Could the data below be printed out exactly, with the pictures left out?

START THE DATA

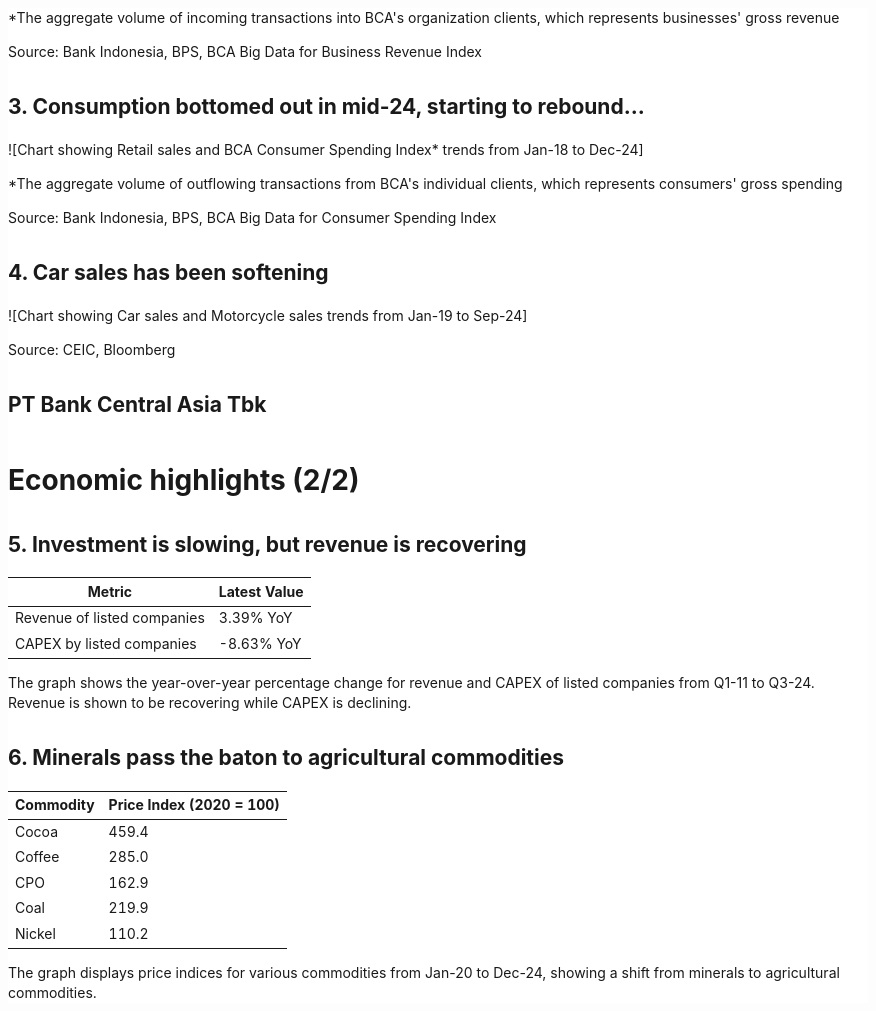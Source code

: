 *The aggregate volume of incoming transactions into BCA's organization clients, which represents businesses' gross revenue

Source: Bank Indonesia, BPS, BCA Big Data for Business Revenue Index

## 3. Consumption bottomed out in mid-24, starting to rebound...

![Chart showing Retail sales and BCA Consumer Spending Index* trends from Jan-18 to Dec-24]

*The aggregate volume of outflowing transactions from BCA's individual clients, which represents consumers' gross spending

Source: Bank Indonesia, BPS, BCA Big Data for Consumer Spending Index

## 4. Car sales has been softening

![Chart showing Car sales and Motorcycle sales trends from Jan-19 to Sep-24]

Source: CEIC, Bloomberg

PT Bank Central Asia Tbk
---
# Economic highlights (2/2)

## 5. Investment is slowing, but revenue is recovering

| Metric                      | Latest Value |
| --------------------------- | ------------ |
| Revenue of listed companies | 3.39% YoY    |
| CAPEX by listed companies   | -8.63% YoY   |

The graph shows the year-over-year percentage change for revenue and CAPEX of listed companies from Q1-11 to Q3-24. Revenue is shown to be recovering while CAPEX is declining.

## 6. Minerals pass the baton to agricultural commodities

| Commodity | Price Index (2020 = 100) |
| --------- | ------------------------ |
| Cocoa     | 459.4                    |
| Coffee    | 285.0                    |
| CPO       | 162.9                    |
| Coal      | 219.9                    |
| Nickel    | 110.2                    |

The graph displays price indices for various commodities from Jan-20 to Dec-24, showing a shift from minerals to agricultural commodities.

END THE DATA

#### EXERCISE RESPONSE
Source code

: *The aggregate volume of incoming transactions into BCA's organization clients, which represents businesses' gross revenue

Source: Bank Indonesia, BPS, BCA Big Data for Business Revenue Index

## 3. Consumption bottomed out in mid-24, starting to rebound...

![Chart showing Retail sales and BCA Consumer Spending Index* trends from Jan-18 to Dec-24]

*The aggregate volume of outflowing transactions from BCA's individual clients, which represents consumers' gross spending

Source: Bank Indonesia, BPS, BCA Big Data for Consumer Spending Index

## 4. Car sales has been softening

![Chart showing Car sales and Motorcycle sales trends from Jan-19 to Sep-24]

Source: CEIC, Bloomberg

PT Bank Central Asia Tbk
---
# Economic highlights (2/2)

## 5. Investment is slowing, but revenue is recovering

| Metric                      | Latest Value |
| --------------------------- | ------------ |
| Revenue of listed companies | 3.39% YoY    |
| CAPEX by listed companies   | -8.63% YoY   |

The graph shows the year-over-year percentage change for revenue and CAPEX of listed companies from Q1-11 to Q3-24. Revenue is shown to be recovering while CAPEX is declining.

## 6. Minerals pass the baton to agricultural commodities

| Commodity | Price Index (2020 = 100) |
| --------- | ------------------------ |
| Cocoa     | 459.4                    |
| Coffee    | 285.0                    |
| CPO       | 162.9                    |
| Coal      | 219.9                    |
| Nickel    | 110.2                    |

The graph displays price indices for various commodities from Jan-20 to Dec-24, showing a shift from minerals to agricultural commodities.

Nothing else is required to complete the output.